Pero su ambición empresaria no se detuvo. Decidió reinvertir los ingresos que cosechaba de la fábrica de alfajores. Lo ayudó la visión demográfica, el tiempo de bonanza. Para entonces, Mar del Plata ya no era un lujo de pocos. Hacia la década del cincuenta, había terreno fértil para los planes del griego: se amalgamaron las políticas peronistas, la popularización de las clases sociales, la conquista de derechos como el aguinaldo, la proliferación de hoteles gremiales, el surgimiento de turismo de masas, la democratización de la cultura de las vacaciones. La ciudad se volvió objeto de deseo para la sociedad argentina.

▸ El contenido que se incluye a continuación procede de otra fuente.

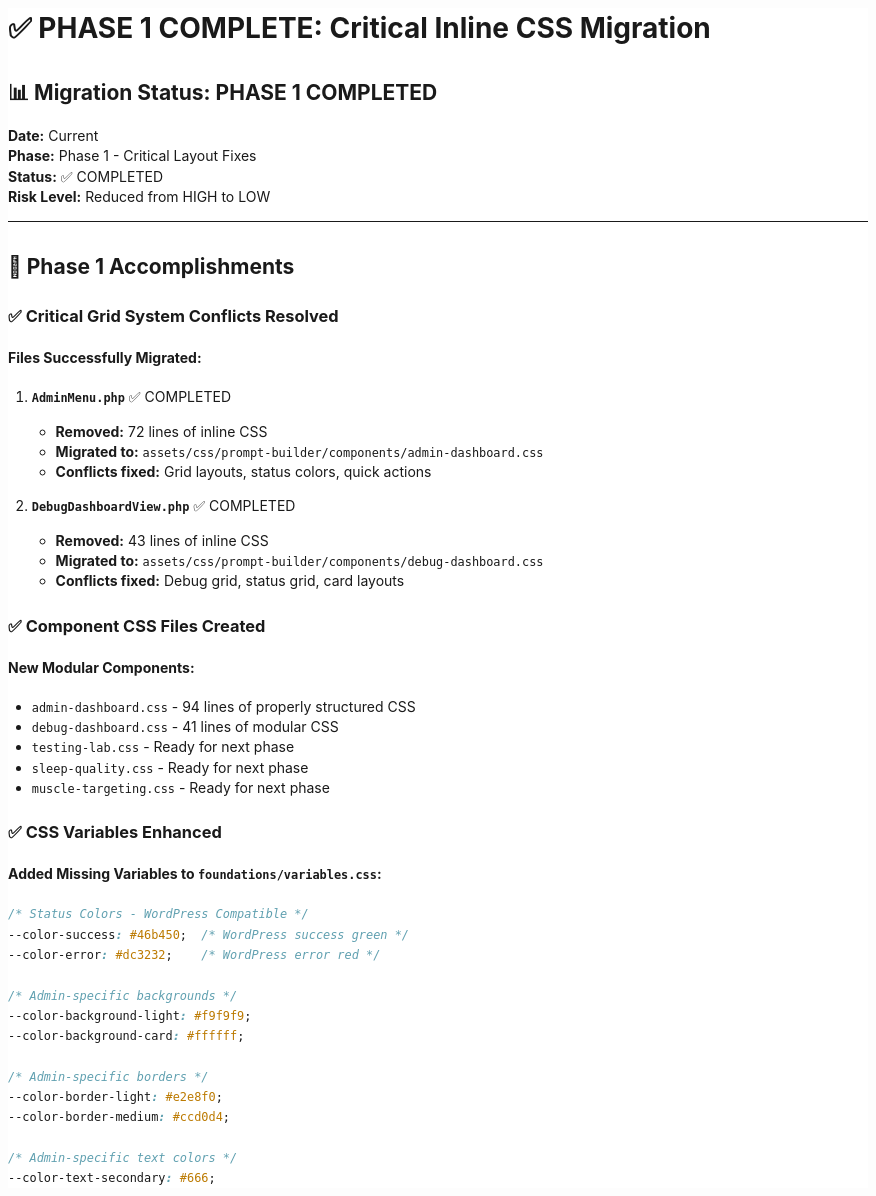 # ✅ PHASE 1 COMPLETE: Critical Inline CSS Migration

## 📊 **Migration Status: PHASE 1 COMPLETED**

**Date:** Current  
**Phase:** Phase 1 - Critical Layout Fixes  
**Status:** ✅ COMPLETED  
**Risk Level:** Reduced from HIGH to LOW  

---

## 🎯 **Phase 1 Accomplishments**

### **✅ Critical Grid System Conflicts Resolved**

#### **Files Successfully Migrated:**

1. **`AdminMenu.php`** ✅ COMPLETED
   - **Removed:** 72 lines of inline CSS
   - **Migrated to:** `assets/css/prompt-builder/components/admin-dashboard.css`
   - **Conflicts fixed:** Grid layouts, status colors, quick actions

2. **`DebugDashboardView.php`** ✅ COMPLETED
   - **Removed:** 43 lines of inline CSS
   - **Migrated to:** `assets/css/prompt-builder/components/debug-dashboard.css`
   - **Conflicts fixed:** Debug grid, status grid, card layouts

### **✅ Component CSS Files Created**

#### **New Modular Components:**
- `admin-dashboard.css` - 94 lines of properly structured CSS
- `debug-dashboard.css` - 41 lines of modular CSS
- `testing-lab.css` - Ready for next phase
- `sleep-quality.css` - Ready for next phase  
- `muscle-targeting.css` - Ready for next phase

### **✅ CSS Variables Enhanced**

#### **Added Missing Variables to `foundations/variables.css`:**
```css
/* Status Colors - WordPress Compatible */
--color-success: #46b450;  /* WordPress success green */
--color-error: #dc3232;    /* WordPress error red */

/* Admin-specific backgrounds */
--color-background-light: #f9f9f9;
--color-background-card: #ffffff;

/* Admin-specific borders */  
--color-border-light: #e2e8f0;
--color-border-medium: #ccd0d4;

/* Admin-specific text colors */
--color-text-secondary: #666;
```
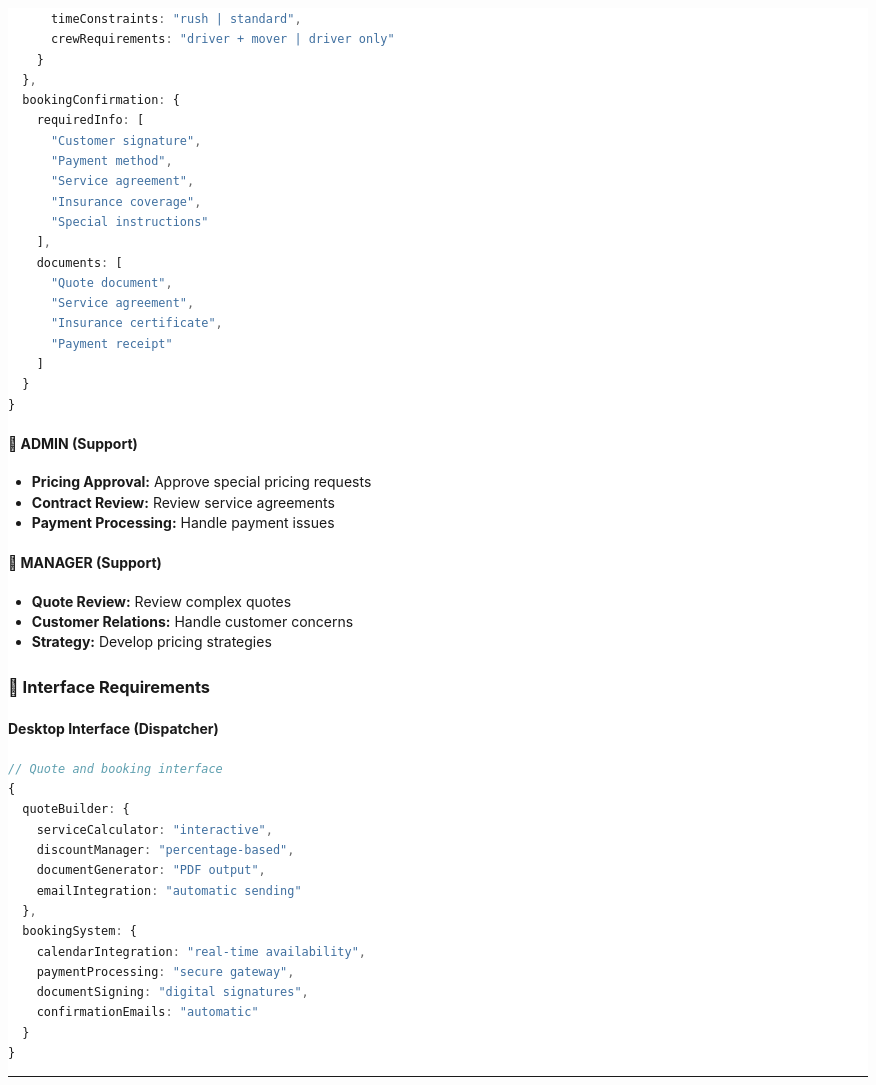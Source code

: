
 ```typescript
      timeConstraints: "rush | standard",
      crewRequirements: "driver + mover | driver only"
    }
  },
  bookingConfirmation: {
    requiredInfo: [
      "Customer signature",
      "Payment method",
      "Service agreement",
      "Insurance coverage",
      "Special instructions"
    ],
    documents: [
      "Quote document",
      "Service agreement",
      "Insurance certificate",
      "Payment receipt"
    ]
  }
}
```

#### **👑 ADMIN (Support)**
- **Pricing Approval:** Approve special pricing requests
- **Contract Review:** Review service agreements
- **Payment Processing:** Handle payment issues

#### **👔 MANAGER (Support)**
- **Quote Review:** Review complex quotes
- **Customer Relations:** Handle customer concerns
- **Strategy:** Develop pricing strategies

### **📱 Interface Requirements**

#### **Desktop Interface (Dispatcher)**
```typescript
// Quote and booking interface
{
  quoteBuilder: {
    serviceCalculator: "interactive",
    discountManager: "percentage-based",
    documentGenerator: "PDF output",
    emailIntegration: "automatic sending"
  },
  bookingSystem: {
    calendarIntegration: "real-time availability",
    paymentProcessing: "secure gateway",
    documentSigning: "digital signatures",
    confirmationEmails: "automatic"
  }
}
```

---
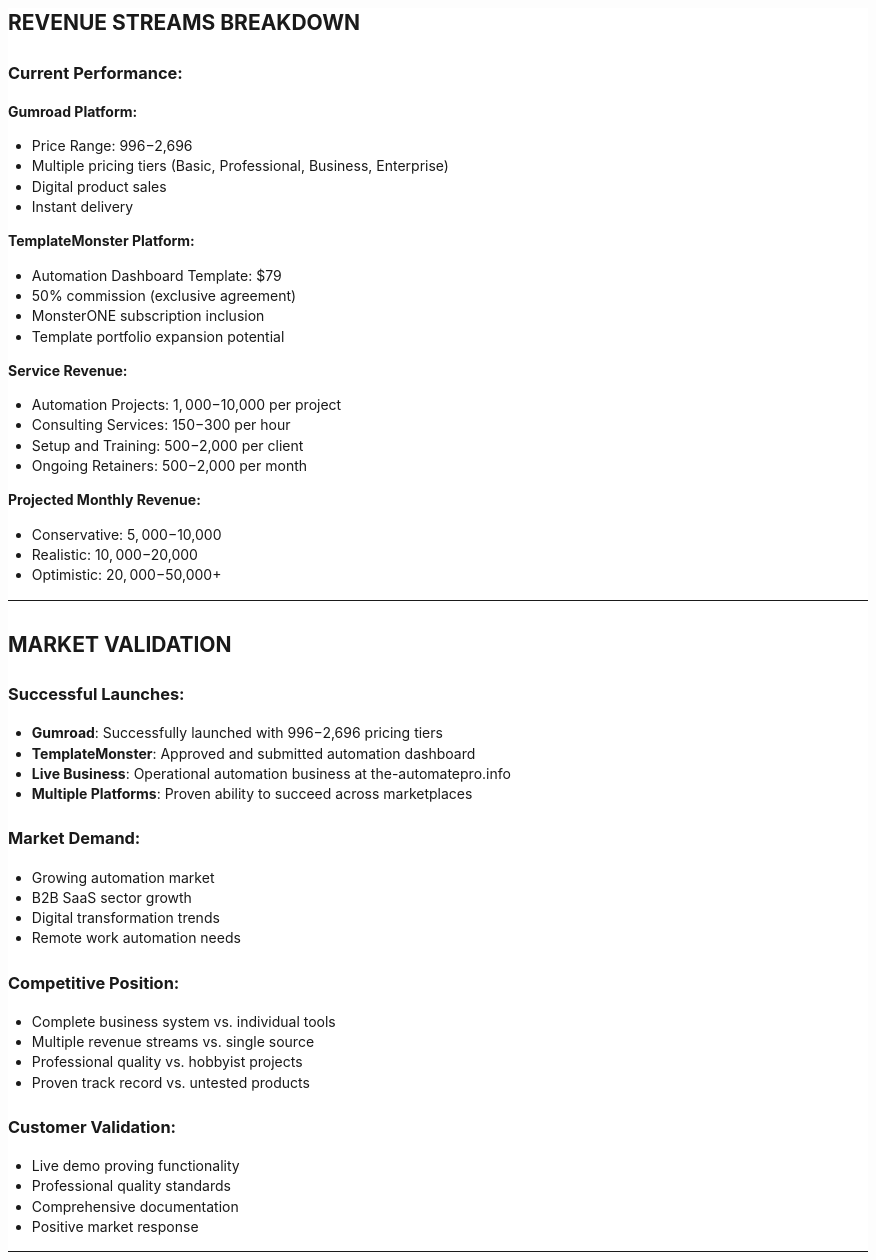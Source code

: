 ## REVENUE STREAMS BREAKDOWN

### Current Performance:

**Gumroad Platform:**
- Price Range: $996-$2,696
- Multiple pricing tiers (Basic, Professional, Business, Enterprise)
- Digital product sales
- Instant delivery

**TemplateMonster Platform:**
- Automation Dashboard Template: $79
- 50% commission (exclusive agreement)
- MonsterONE subscription inclusion
- Template portfolio expansion potential

**Service Revenue:**
- Automation Projects: $1,000-$10,000 per project
- Consulting Services: $150-$300 per hour
- Setup and Training: $500-$2,000 per client
- Ongoing Retainers: $500-$2,000 per month

**Projected Monthly Revenue:**
- Conservative: $5,000-$10,000
- Realistic: $10,000-$20,000
- Optimistic: $20,000-$50,000+

---

## MARKET VALIDATION

### Successful Launches:
- **Gumroad**: Successfully launched with $996-$2,696 pricing tiers
- **TemplateMonster**: Approved and submitted automation dashboard
- **Live Business**: Operational automation business at the-automatepro.info
- **Multiple Platforms**: Proven ability to succeed across marketplaces

### Market Demand:
- Growing automation market
- B2B SaaS sector growth
- Digital transformation trends
- Remote work automation needs

### Competitive Position:
- Complete business system vs. individual tools
- Multiple revenue streams vs. single source
- Professional quality vs. hobbyist projects
- Proven track record vs. untested products

### Customer Validation:
- Live demo proving functionality
- Professional quality standards
- Comprehensive documentation
- Positive market response

---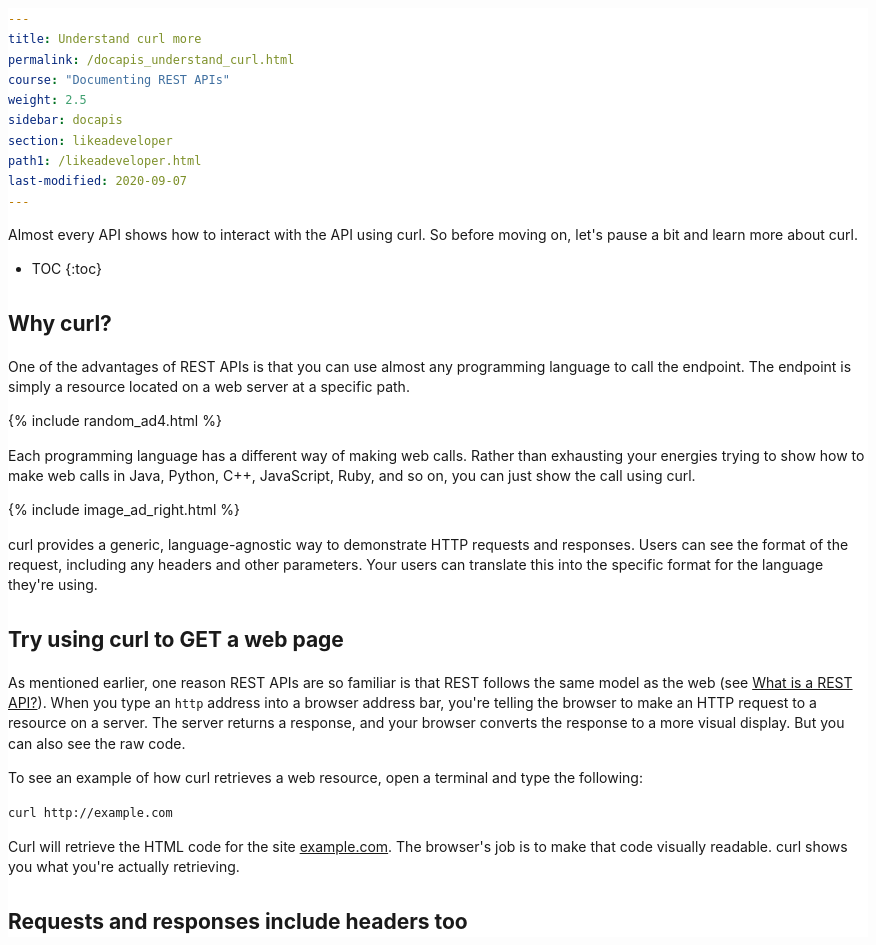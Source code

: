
 ```yaml
---
title: Understand curl more
permalink: /docapis_understand_curl.html
course: "Documenting REST APIs"
weight: 2.5
sidebar: docapis
section: likeadeveloper
path1: /likeadeveloper.html
last-modified: 2020-09-07
---
```


Almost every API shows how to interact with the API using curl. So before moving on, let's pause a bit and learn more about curl.

* TOC
{:toc}

## Why curl?

One of the advantages of REST APIs is that you can use almost any programming language to call the endpoint. The endpoint is simply a resource located on a web server at a specific path.

{% include random_ad4.html %}

Each programming language has a different way of making web calls. Rather than exhausting your energies trying to show how to make web calls in Java, Python, C++, JavaScript, Ruby, and so on, you can just show the call using curl.

{% include image_ad_right.html %}

curl provides a generic, language-agnostic way to demonstrate HTTP requests and responses. Users can see the format of the request, including any headers and other parameters. Your users can translate this into the specific format for the language they're using.

## Try using curl to GET a web page

As mentioned earlier, one reason REST APIs are so familiar is that REST follows the same model as the web (see [What is a REST API?](docapis_what_is_a_rest_api.html#the-web-itself-follows-rest)). When you type an `http` address into a browser address bar, you're telling the browser to make an HTTP request to a resource on a server. The server returns a response, and your browser converts the response to a more visual display. But you can also see the raw code.

To see an example of how curl retrieves a web resource, open a terminal and type the following:

```bash
curl http://example.com
```

Curl will retrieve the HTML code for the site [example.com](http://example.com). The browser's job is to make that code visually readable. curl shows you what you're actually retrieving.

## Requests and responses include headers too
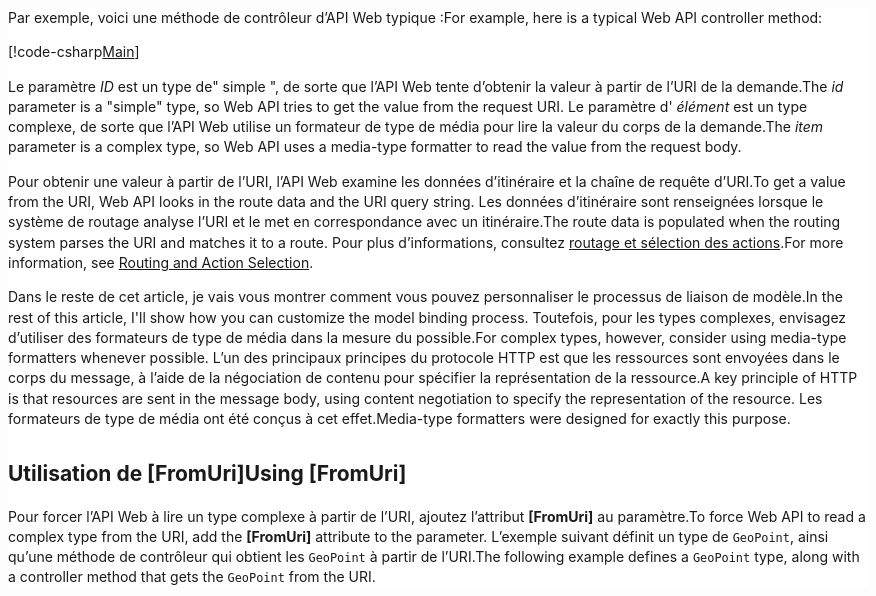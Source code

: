 <span data-ttu-id="e7d83-112">Par exemple, voici une méthode de contrôleur d’API Web typique :</span><span class="sxs-lookup"><span data-stu-id="e7d83-112">For example, here is a typical Web API controller method:</span></span>

[!code-csharp[Main](parameter-binding-in-aspnet-web-api/samples/sample1.cs)]

<span data-ttu-id="e7d83-113">Le paramètre *ID* est un type de&quot; simple &quot;, de sorte que l’API Web tente d’obtenir la valeur à partir de l’URI de la demande.</span><span class="sxs-lookup"><span data-stu-id="e7d83-113">The *id* parameter is a &quot;simple&quot; type, so Web API tries to get the value from the request URI.</span></span> <span data-ttu-id="e7d83-114">Le paramètre d' *élément* est un type complexe, de sorte que l’API Web utilise un formateur de type de média pour lire la valeur du corps de la demande.</span><span class="sxs-lookup"><span data-stu-id="e7d83-114">The *item* parameter is a complex type, so Web API uses a media-type formatter to read the value from the request body.</span></span>

<span data-ttu-id="e7d83-115">Pour obtenir une valeur à partir de l’URI, l’API Web examine les données d’itinéraire et la chaîne de requête d’URI.</span><span class="sxs-lookup"><span data-stu-id="e7d83-115">To get a value from the URI, Web API looks in the route data and the URI query string.</span></span> <span data-ttu-id="e7d83-116">Les données d’itinéraire sont renseignées lorsque le système de routage analyse l’URI et le met en correspondance avec un itinéraire.</span><span class="sxs-lookup"><span data-stu-id="e7d83-116">The route data is populated when the routing system parses the URI and matches it to a route.</span></span> <span data-ttu-id="e7d83-117">Pour plus d’informations, consultez [routage et sélection des actions](../web-api-routing-and-actions/routing-and-action-selection.md).</span><span class="sxs-lookup"><span data-stu-id="e7d83-117">For more information, see [Routing and Action Selection](../web-api-routing-and-actions/routing-and-action-selection.md).</span></span>

<span data-ttu-id="e7d83-118">Dans le reste de cet article, je vais vous montrer comment vous pouvez personnaliser le processus de liaison de modèle.</span><span class="sxs-lookup"><span data-stu-id="e7d83-118">In the rest of this article, I'll show how you can customize the model binding process.</span></span> <span data-ttu-id="e7d83-119">Toutefois, pour les types complexes, envisagez d’utiliser des formateurs de type de média dans la mesure du possible.</span><span class="sxs-lookup"><span data-stu-id="e7d83-119">For complex types, however, consider using media-type formatters whenever possible.</span></span> <span data-ttu-id="e7d83-120">L’un des principaux principes du protocole HTTP est que les ressources sont envoyées dans le corps du message, à l’aide de la négociation de contenu pour spécifier la représentation de la ressource.</span><span class="sxs-lookup"><span data-stu-id="e7d83-120">A key principle of HTTP is that resources are sent in the message body, using content negotiation to specify the representation of the resource.</span></span> <span data-ttu-id="e7d83-121">Les formateurs de type de média ont été conçus à cet effet.</span><span class="sxs-lookup"><span data-stu-id="e7d83-121">Media-type formatters were designed for exactly this purpose.</span></span>

## <a name="using-fromuri"></a><span data-ttu-id="e7d83-122">Utilisation de [FromUri]</span><span class="sxs-lookup"><span data-stu-id="e7d83-122">Using [FromUri]</span></span>

<span data-ttu-id="e7d83-123">Pour forcer l’API Web à lire un type complexe à partir de l’URI, ajoutez l’attribut **[FromUri]** au paramètre.</span><span class="sxs-lookup"><span data-stu-id="e7d83-123">To force Web API to read a complex type from the URI, add the **[FromUri]** attribute to the parameter.</span></span> <span data-ttu-id="e7d83-124">L’exemple suivant définit un type de `GeoPoint`, ainsi qu’une méthode de contrôleur qui obtient les `GeoPoint` à partir de l’URI.</span><span class="sxs-lookup"><span data-stu-id="e7d83-124">The following example defines a `GeoPoint` type, along with a controller method that gets the `GeoPoint` from the URI.</span></span>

Había dejado de ser un destino boutique, virgen, pintoresco. La demanda era otra: poblacional, de expansión demográfica. Había que construir para los costados y para arriba. Demetrio lo entendió. Fundó DELCO S.A., el acrónimo de Demetrio Elíades Constructora. La empresa se dedicó a levantar edificios que miraran al mar. Clases altas y medias conseguían créditos con los que comprar sus departamentos en la costa balnearia. En 1960 emergió una época de desarrollo arquitectónico: Mar del Plata era la ciudad con más metros cuadrados construidos en todo el mundo en un corto período de tiempo. La mitad del parque habitacional que aún dispone la ciudad se construyó desde 1950 hacia 1970. Si en los albores del siglo, por ser hogar de la burguesía y los ciudadanos ilustres, hubo quienes la llamaron la “Biarritz argentina”, desde la década del sesenta adoptó una fisonomía neoyorquina: la “Nueva York argentina”, por instaurar la era de los rascacielos.
Irrumpieron en los proyectos del griego dos nuevos protagonistas: el arquitecto Juan Antonio Dompé, creador de los coquetos chalets marplatenses, y el ingeniero Jan Josef Ruszkowski, un polaco que escapó de la Segunda Guerra Mundial, recaló en el país en 1949 y al año siguiente fue contratado por la compañía francesa Société Nationale de Travaux Publics para la construcción del puerto de Mar del Plata. Los Sbaraglini y Sisterna -sus socios en la industria del alfajor- de la construcción.
Ruszkowski diseñaba con una regla de cálculo, un tablero y un ayudante. Dompé ejecutaba la obra. En 1958 comenzaron la construcción del Palacio Edén, en Bolívar 2118, a metros de la rambla que contiene al Casino Central y al Hotel Provincial. Erigieron un edificio de 26 pisos y 88 metros de altura: lo estrenaron en 1962. En 1964 ya habían terminado otra obra monumental: el Palacio Cosmos, en avenida Colón 1550, con 35 pisos, 117 metros de altura y un espacio de promoción en la terraza. Phillips y Pepsi publicitaron en la cima del gigante de hormigón. Dos rascacielos que presumían de una estética moderna, con formas rectangulares, ventanales grandes, interacción directa con el mar. Seguían una lógica de época: cuanto más alto, mejor.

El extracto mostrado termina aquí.